For years now, people who understand this stuff have been screaming from the rooftops that automated filtering leads to all sorts of legitimate content being taken down -- and yet, the EU went ahead and approved the EU Copyright Directive and its mandatory filters anyway (and, if you're still repeating the lie that it does not require filters, a quick reminder that multiple politicians who supported the Directive have now admitted that of course it requires filters, so don't even bother).

And it didn't take long for a new example of why demanding filters for copyright purposes is incredibly stupid. Last Thursday, the DOJ finally released the redacted version of the Mueller Report. The document is obviously in the public domain as a work of the federal government -- and tons of publishers rushed to get book versions on store shelves as they do with every big government report, often turning them into best sellers, despite their availability for free.

Among the many places that the digital version of the report was made available was Scribd, the sort of Youtube-for-PDFs that remains annoying but very popular. And what happened? Well, of course, Scribd took the report down claiming it violated someone's copyright.

However, in a taste of what’s to come with the EU’s views on copyright enforcement, the online document portal Scribd took down multiple copies of the Mueller Report claiming that their algorithms identified it as a copyrighted work. Scribd thought the Mueller Report was copyrighted because there was no one to think otherwise—the company uses an algorithm to make determinations about intellectual property violations.

Filters to the rescue in censoring perfectly legitimate public domain content. It wasn't hard to guess what actually happened. With so many big name publishers offering up their own versions in a rush, some probably used their standard processes to alert Scribd to the text it publishes to prevent uploads of actually pirated books. But, here, there's no such thing as a "pirated" copy. Indeed, Scribd eventually admitted this is exactly what happened:

A spokeswoman for the company says that “a leading global publisher” released the report as a book, fooling Scribd’s systems into thinking the report was owned by the publisher. The company identified 32 copies of the document, all of which were removed and then reinstated, she said.

Quartz, who noticed its own copy was taken down due to this automated failure, says that it received a weird sort of apology email from Scribd that basically says "filters, amirite?"

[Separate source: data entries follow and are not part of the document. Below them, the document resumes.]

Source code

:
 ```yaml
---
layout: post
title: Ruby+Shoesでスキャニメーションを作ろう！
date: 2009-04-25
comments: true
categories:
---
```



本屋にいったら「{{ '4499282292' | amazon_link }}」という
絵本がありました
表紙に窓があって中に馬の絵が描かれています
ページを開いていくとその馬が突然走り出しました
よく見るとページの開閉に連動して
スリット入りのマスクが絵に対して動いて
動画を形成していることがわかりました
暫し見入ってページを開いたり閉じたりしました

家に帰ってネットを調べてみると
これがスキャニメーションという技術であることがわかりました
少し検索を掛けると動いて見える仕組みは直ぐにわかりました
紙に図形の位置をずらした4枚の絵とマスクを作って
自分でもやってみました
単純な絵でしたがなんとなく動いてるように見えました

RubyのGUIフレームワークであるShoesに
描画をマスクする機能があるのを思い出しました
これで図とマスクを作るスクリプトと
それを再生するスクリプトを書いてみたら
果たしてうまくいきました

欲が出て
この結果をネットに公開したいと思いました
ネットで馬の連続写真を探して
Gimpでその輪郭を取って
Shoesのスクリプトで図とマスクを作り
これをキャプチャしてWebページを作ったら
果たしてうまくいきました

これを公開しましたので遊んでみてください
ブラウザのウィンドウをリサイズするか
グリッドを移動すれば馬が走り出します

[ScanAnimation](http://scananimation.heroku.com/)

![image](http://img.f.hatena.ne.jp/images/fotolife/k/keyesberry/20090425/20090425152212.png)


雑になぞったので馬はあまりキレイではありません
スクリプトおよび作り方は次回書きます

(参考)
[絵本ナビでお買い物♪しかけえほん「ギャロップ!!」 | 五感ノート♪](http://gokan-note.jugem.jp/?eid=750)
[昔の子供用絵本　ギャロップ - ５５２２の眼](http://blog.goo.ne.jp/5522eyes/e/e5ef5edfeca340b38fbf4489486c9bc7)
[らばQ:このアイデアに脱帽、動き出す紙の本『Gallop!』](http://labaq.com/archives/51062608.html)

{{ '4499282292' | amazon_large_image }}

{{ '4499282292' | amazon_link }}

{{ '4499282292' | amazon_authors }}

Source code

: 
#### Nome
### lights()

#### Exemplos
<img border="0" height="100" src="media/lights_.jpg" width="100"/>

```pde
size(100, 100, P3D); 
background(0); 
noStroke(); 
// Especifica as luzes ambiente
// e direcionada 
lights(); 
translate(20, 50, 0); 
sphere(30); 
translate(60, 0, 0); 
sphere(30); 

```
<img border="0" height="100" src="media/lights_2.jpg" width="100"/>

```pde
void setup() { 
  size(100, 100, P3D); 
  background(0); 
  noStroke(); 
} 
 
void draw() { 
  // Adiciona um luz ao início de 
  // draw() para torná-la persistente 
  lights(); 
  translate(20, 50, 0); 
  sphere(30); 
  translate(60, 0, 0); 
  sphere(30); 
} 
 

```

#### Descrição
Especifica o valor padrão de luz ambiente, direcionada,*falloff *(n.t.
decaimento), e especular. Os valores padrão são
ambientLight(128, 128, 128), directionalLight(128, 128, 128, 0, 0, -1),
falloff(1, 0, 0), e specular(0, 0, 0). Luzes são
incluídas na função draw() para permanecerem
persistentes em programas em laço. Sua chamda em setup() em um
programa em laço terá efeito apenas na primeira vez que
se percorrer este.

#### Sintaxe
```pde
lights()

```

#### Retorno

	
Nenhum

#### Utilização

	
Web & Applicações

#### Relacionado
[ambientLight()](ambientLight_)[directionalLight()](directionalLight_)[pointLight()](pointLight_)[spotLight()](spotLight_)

Users affected by the takedown received an email from the company indicating that “Scribd’s BookID copyright protection system has disabled access” to their documents, even though the email admits, “This does not necessarily mean that an infringement has occurred” or that the uploaders “have done anything wrong.” The email continued, “Like all automated systems, it will occasionally identify legitimate content as a possible infringement. Unfortunately, the volume of content in Scribd’s library prohibits us from reaching out for verification before BookID disables content. Scribd frequently updates BookID in order to reduce false positives.”

As Quartz notes, this is now the future for basically all content in the EU:

The Council of the European Union recently approved legislation known as Article 13. It’s a law that requires internet platforms to police content for copyright violations before it goes up, rather than only after it is reported as infringing by a third party as they do now. In practice, it is expected to lead to more scenarios like the one here: public domain and other legal uses of work get blocked or taken down by an unaccountable system of corporate dragnets based on code so poorly written and algorithms so poorly trained that it mistakes the most talked-about and most widely shared public-domain documents for copyrighted works.

The good folks over at EFF commented on this with even stronger language:

It is impossible for a copy of the Mueller report to be infringement since it cannot be copyrighted. Filters like BookID don’t work, and in this case, actively work against the public interest.

None of this is a surprise to anyone who actually understands the internet, but because some people falsely believe that the internet has been bad for artists, now we get to deal with the fact that automated filters are going to go censorship crazy.